Самолюбивому и жаждущему знаний Поджо было чуждо книжное рабство писцов, лишавших себя эмоций и интеллектуальных интересов ради подавления духа. Но он понимал: от их послушания во многом зависел и успех его миссии – найдет ли он относительно достоверные свидетельства далекого прошлого. Поджо знал и то, что заинтересованному читателю свойственно вносить смысловые исправления, дабы улучшить текст. Однако такие поправки за столетия могли привести к серьезным искажениям. Для него, конечно, было предпочтительнее, чтобы монастырские писцы копировали тексты в точности такими, какими они их видели, даже если им встречались и бессмыслицы.

При копировании страница манускрипта закрывалась листом с вырезом для того, чтобы монах мог видеть одну строку. Монахам строго-настрого запрещалось вносить какие-либо изменения, даже если они находили явные ошибки. Они могли исправлять лишь собственные оплошности, тщательно выскребая лезвием чернила и заполняя нанесенную рану смесью молока, сыра и извести, напоминавшей современную «замазку», которой пользуются сегодня редакторы и корректоры. Нельзя было, как это мы делаем сейчас, сминать и выбрасывать испорченную страницу. Хотя овечьих и козлиных кож имелось предостаточно, процесс выработки пергамента был трудоемкий и дорогостоящий. Пергамент хорошего качества ценился высоко, и никто не осмелился бы выкинуть его на помойку. Отчасти и по этой причине в монастырях сохранялись древние манускрипты.

Конечно же, аббаты и монастырские библиотекари все-таки интересовались языческими текстами, нанесенными на листы. Они надеялись почерпнуть в классической литературе что-то полезное, не опасаясь заразиться чуждыми идеями, подобно тому, как древние иудеи с позволения Господа переняли наследие египтян. Но со временем – когда возобладала христианская литература – делать это стало затруднительно. Все меньше и меньше монахов могли позволить себе оглядываться на прошлое. В период между VI веком и серединой VIII столетия греческая и латинская классика вообще не копировалась. Критика языческих идей уступила место их полному забвению. Об античных поэмах, философских трактатах и политических речах, когда-то казавшихся и опасными и соблазнительными, не только не говорили, но и не вспоминали. Надолго оборвалась связующая нить познания между настоящим и прошлым.

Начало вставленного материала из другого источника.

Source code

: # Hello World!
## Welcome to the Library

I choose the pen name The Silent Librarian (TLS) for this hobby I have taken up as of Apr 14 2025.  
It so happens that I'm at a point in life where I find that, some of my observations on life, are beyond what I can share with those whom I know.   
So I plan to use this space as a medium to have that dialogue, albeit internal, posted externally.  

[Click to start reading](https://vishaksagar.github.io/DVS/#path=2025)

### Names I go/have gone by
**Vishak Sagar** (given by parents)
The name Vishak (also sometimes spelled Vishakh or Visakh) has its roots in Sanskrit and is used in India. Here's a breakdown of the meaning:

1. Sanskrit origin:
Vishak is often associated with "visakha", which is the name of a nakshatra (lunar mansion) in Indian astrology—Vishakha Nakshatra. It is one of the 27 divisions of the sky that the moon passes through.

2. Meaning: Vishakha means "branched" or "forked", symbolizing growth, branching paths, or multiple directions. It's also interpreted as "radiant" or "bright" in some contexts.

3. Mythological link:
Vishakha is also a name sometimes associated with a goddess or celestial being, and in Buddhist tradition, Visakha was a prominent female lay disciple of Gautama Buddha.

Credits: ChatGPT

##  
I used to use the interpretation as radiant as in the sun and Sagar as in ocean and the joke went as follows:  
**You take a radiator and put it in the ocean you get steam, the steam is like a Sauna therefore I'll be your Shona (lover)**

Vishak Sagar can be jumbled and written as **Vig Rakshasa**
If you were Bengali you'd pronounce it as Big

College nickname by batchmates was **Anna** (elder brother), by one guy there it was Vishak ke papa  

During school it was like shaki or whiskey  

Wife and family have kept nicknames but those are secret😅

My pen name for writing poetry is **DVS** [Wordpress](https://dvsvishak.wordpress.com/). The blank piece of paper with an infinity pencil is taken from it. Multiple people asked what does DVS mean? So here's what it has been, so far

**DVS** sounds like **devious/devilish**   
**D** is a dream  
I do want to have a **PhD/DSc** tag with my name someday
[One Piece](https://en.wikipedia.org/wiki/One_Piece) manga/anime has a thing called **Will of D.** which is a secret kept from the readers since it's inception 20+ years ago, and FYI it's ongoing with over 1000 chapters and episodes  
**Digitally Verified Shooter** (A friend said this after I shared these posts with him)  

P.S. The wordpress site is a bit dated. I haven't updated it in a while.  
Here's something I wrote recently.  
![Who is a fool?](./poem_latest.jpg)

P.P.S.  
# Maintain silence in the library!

Только необычайная долговечность пергамента помогла выжить идеям древности, хотя гуманисты отлично знали, что и самый прочный материал не гарантировал их полную сохранность. Монахи, используя ножи, щетки, песчаник, зачастую тщательно вымарывали древние сочинения>22 – Вергилия, Овидия, Цицерона, Сенеки, Лукреция – и вписывали вместо них тексты, копировать которые приказывали патроны. Занятие утомительное, а для писца, знавшего произведение, которое уничтожалось, и мучительное.

Если чернила оригинала оказывались достаточно стойкими, то под новыми текстами можно было различить то, что было написано прежде. Таким образом уникальная копия трактата Цицерона «О государстве», выполненная в IV веке, была обнаружена под копией размышлений святого Августина о псалмах, датированной VII веком. Единственная уцелевшая копия произведения Сенеки о дружбе была расшифрована под текстом Ветхого Завета, вписанного в конце VI столетия. Благодаря этим слоеным манускриптам, получившим название «палимпсестов» – от греческого понятия «соскабливать», до нас дошли несколько величайших произведений древности, которые иначе были бы утрачены навсегда. Естественно, средневековому монаху не позволялось читать между строк.